■ **What to do**:
Give again every line from the one with "password=$(openssl rand -base64 12)" through the last line of the data, exactly, and leave out the lines before it.

(Beginning of Material provided)

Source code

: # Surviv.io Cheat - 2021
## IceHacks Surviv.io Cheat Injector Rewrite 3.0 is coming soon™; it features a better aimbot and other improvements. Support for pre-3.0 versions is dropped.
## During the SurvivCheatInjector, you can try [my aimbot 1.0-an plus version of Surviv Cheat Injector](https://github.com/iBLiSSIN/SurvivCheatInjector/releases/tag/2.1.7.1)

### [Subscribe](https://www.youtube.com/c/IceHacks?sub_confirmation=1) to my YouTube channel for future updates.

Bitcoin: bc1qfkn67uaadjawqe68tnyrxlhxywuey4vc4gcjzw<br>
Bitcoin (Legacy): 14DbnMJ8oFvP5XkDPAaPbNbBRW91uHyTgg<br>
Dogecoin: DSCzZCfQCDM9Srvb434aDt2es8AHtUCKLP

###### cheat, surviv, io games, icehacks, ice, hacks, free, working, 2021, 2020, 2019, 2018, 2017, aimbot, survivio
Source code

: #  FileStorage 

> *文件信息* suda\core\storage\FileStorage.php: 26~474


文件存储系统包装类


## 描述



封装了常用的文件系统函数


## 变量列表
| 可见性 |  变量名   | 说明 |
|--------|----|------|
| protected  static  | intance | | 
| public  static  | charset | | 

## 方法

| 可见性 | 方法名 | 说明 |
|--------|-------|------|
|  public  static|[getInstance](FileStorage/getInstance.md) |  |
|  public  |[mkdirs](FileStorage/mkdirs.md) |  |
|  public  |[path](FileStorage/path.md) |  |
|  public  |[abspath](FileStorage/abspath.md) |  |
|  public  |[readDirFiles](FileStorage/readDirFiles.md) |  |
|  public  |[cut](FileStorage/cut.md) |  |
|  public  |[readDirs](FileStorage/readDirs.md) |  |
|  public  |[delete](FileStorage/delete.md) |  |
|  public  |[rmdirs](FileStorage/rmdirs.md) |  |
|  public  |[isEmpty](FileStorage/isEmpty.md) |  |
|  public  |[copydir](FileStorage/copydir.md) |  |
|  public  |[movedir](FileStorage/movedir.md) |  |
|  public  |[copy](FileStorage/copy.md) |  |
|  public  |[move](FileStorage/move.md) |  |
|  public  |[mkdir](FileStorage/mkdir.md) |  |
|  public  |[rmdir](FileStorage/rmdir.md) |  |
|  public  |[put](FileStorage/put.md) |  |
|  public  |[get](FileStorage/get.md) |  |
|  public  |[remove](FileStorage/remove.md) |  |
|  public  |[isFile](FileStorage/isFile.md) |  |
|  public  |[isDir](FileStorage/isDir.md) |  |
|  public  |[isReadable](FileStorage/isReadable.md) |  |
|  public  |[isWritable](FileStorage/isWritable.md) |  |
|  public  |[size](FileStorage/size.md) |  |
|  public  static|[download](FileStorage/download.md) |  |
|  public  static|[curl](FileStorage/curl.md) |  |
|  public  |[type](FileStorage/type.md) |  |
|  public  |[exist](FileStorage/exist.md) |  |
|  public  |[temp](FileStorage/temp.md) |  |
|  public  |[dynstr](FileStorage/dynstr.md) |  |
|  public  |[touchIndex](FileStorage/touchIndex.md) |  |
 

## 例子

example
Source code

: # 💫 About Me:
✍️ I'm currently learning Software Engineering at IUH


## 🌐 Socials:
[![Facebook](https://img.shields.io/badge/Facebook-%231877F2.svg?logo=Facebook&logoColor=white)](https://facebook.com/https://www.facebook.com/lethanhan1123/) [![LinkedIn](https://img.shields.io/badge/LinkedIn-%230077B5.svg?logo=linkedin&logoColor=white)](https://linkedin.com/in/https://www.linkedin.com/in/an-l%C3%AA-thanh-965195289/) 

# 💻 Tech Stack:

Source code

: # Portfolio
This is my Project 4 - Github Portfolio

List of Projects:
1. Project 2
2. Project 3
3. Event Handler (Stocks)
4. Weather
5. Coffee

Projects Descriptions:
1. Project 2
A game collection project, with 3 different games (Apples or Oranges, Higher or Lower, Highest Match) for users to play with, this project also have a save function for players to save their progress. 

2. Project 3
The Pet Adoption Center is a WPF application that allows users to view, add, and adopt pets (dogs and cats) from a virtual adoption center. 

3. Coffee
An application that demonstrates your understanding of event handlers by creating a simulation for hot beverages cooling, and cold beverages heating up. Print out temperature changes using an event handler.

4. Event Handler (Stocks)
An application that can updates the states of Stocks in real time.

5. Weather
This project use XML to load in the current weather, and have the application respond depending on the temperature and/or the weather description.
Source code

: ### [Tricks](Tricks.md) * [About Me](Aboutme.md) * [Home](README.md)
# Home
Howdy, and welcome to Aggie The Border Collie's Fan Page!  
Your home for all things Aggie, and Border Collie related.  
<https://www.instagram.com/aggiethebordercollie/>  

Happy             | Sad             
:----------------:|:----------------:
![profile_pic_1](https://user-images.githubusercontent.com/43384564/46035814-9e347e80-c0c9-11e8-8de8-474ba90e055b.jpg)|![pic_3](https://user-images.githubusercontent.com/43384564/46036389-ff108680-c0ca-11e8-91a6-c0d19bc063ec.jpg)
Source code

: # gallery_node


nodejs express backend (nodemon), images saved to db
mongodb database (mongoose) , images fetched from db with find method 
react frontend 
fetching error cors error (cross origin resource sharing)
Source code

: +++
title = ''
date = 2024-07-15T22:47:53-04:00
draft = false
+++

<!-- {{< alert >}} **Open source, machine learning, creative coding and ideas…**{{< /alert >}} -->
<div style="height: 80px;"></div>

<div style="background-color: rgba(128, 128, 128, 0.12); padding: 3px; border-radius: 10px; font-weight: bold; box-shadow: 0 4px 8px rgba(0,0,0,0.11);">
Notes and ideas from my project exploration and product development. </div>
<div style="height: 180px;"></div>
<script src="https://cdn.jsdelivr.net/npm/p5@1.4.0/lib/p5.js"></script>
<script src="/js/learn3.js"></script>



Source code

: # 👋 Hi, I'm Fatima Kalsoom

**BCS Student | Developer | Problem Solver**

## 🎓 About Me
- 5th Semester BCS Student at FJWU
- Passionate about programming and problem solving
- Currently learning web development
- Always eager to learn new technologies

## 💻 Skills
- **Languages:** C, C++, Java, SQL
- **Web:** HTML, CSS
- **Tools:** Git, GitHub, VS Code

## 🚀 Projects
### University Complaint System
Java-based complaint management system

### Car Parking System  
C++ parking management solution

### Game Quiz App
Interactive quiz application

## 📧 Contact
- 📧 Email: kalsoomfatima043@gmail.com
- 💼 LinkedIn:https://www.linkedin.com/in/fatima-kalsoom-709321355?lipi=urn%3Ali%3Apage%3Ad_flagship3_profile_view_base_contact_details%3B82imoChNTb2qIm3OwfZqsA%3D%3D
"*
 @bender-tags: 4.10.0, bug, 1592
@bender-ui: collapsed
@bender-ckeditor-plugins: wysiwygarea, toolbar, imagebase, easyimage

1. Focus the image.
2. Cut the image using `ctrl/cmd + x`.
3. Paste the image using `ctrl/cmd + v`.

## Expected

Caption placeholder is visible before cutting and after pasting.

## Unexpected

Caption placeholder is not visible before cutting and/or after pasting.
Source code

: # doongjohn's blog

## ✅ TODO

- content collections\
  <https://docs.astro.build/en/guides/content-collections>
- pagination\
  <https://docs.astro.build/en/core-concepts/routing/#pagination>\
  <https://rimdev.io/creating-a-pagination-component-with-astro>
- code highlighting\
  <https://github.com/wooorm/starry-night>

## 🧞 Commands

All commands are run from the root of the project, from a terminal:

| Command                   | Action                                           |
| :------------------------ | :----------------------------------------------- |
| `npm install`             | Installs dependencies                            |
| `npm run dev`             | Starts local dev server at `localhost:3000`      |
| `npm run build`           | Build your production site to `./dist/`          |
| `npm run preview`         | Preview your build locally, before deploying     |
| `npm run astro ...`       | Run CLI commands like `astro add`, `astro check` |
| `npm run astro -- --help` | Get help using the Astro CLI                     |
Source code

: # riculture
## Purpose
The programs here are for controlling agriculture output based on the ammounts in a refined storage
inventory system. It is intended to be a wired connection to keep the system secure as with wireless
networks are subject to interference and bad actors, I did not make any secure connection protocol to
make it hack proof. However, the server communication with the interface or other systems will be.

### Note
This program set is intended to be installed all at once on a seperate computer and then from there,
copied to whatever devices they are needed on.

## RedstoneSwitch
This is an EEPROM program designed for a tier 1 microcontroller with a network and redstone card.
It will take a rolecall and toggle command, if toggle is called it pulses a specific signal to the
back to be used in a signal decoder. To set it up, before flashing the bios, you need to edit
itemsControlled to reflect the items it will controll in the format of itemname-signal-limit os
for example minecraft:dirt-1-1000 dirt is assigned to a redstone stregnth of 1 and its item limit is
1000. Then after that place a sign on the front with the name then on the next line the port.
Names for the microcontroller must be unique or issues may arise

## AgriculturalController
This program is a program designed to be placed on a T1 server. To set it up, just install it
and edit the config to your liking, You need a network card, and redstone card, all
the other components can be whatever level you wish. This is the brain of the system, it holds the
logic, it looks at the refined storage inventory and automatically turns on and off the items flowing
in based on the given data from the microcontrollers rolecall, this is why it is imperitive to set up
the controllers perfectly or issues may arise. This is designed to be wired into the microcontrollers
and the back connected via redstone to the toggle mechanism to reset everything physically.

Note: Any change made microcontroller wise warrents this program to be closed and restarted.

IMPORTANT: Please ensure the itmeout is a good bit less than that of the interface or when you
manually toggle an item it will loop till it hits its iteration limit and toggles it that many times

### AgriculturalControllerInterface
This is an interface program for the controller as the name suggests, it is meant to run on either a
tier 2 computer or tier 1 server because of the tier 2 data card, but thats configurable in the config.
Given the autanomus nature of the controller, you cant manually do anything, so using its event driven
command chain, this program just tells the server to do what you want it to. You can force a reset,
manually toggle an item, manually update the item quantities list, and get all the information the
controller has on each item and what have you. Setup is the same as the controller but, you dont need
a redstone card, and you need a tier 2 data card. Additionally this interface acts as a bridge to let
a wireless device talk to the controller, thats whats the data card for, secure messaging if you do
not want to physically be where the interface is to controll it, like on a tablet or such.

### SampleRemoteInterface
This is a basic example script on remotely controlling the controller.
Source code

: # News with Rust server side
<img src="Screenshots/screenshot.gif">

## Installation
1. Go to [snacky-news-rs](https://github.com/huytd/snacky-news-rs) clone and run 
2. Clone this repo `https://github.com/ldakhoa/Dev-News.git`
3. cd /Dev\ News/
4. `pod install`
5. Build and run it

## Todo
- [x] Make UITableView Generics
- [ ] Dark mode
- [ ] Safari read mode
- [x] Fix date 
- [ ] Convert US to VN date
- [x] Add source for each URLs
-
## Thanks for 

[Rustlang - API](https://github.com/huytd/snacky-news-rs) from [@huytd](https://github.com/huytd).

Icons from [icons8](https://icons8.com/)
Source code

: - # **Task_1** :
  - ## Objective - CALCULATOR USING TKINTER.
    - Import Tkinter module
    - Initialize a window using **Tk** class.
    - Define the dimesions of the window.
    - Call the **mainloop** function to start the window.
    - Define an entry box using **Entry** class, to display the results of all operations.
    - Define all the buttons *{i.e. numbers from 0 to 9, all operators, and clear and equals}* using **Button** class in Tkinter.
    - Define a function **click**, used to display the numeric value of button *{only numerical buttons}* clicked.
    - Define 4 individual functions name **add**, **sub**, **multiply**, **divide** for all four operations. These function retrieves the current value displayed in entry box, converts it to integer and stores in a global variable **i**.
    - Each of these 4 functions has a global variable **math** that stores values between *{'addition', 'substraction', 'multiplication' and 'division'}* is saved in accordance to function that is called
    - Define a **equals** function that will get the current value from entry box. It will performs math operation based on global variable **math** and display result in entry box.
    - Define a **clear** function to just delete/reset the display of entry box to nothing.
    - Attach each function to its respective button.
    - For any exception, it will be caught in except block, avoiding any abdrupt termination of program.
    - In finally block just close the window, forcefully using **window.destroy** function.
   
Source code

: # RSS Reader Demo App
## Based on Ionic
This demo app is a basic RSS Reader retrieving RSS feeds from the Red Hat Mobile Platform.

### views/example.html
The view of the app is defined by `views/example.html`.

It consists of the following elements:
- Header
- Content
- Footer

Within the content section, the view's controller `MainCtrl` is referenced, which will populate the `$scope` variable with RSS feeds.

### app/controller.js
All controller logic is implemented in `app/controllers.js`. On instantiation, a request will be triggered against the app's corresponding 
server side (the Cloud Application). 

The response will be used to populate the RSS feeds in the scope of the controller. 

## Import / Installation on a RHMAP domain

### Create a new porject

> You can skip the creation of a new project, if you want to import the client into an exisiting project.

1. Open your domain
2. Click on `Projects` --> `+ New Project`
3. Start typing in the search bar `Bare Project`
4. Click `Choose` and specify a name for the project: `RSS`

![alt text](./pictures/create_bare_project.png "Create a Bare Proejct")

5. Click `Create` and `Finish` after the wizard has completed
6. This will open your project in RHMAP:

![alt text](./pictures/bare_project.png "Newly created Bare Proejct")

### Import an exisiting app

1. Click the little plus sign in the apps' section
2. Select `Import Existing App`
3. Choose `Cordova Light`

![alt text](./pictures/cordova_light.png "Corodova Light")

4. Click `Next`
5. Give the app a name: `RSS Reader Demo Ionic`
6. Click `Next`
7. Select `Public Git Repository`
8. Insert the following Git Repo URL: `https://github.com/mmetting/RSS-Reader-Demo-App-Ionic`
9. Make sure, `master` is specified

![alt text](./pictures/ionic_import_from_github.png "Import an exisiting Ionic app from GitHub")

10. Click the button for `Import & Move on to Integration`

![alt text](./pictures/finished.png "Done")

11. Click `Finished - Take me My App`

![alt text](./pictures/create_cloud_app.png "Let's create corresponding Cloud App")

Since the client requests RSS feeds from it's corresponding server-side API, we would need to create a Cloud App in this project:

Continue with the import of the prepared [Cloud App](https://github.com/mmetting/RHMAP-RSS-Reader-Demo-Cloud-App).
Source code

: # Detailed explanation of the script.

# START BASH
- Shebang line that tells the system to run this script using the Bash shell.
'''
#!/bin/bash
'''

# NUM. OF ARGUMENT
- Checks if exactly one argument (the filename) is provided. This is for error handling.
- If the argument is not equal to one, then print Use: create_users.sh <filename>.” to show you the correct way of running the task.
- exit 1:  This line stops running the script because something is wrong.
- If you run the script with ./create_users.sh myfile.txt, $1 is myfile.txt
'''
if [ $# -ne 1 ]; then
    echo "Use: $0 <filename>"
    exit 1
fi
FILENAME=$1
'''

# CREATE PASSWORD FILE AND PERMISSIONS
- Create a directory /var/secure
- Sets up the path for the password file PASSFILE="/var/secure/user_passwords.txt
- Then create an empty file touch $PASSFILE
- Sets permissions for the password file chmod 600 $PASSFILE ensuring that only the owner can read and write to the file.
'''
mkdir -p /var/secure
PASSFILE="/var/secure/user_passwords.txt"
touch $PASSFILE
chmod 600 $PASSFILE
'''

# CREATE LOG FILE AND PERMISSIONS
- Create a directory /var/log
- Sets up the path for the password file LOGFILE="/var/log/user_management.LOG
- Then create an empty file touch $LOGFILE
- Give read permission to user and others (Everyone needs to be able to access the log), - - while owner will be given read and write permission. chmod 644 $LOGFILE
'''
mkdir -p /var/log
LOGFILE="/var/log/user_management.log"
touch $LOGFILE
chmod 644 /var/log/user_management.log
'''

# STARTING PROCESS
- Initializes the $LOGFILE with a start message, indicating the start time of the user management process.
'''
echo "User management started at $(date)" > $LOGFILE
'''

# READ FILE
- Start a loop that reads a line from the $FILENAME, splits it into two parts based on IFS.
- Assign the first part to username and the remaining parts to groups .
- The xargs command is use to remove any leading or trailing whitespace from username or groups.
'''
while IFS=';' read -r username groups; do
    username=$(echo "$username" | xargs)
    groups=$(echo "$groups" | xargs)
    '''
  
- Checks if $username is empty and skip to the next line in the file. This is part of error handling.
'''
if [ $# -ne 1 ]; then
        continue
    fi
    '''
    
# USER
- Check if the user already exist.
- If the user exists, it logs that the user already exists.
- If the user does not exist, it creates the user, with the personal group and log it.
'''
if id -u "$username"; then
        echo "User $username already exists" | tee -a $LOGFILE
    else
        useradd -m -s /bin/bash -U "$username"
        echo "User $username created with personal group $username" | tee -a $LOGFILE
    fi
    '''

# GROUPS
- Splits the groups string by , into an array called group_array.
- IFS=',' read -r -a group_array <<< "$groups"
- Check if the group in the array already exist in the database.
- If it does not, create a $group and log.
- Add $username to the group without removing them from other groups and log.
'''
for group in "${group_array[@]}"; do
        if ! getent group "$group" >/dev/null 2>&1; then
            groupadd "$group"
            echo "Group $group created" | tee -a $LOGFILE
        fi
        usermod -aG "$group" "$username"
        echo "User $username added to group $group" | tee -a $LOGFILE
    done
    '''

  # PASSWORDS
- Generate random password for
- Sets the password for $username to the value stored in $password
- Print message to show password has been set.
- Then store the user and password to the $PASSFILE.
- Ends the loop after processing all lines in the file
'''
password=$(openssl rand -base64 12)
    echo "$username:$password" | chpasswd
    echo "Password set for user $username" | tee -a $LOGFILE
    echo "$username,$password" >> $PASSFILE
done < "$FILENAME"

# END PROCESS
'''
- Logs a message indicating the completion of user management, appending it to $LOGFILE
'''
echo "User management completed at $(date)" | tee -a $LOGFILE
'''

(End of Material provided)

■ **Task output**:
password=$(openssl rand -base64 12)
    echo "$username:$password" | chpasswd
    echo "Password set for user $username" | tee -a $LOGFILE
    echo "$username,$password" >> $PASSFILE
done < "$FILENAME"

# END PROCESS
'''
- Logs a message indicating the completion of user management, appending it to $LOGFILE
'''
echo "User management completed at $(date)" | tee -a $LOGFILE
'''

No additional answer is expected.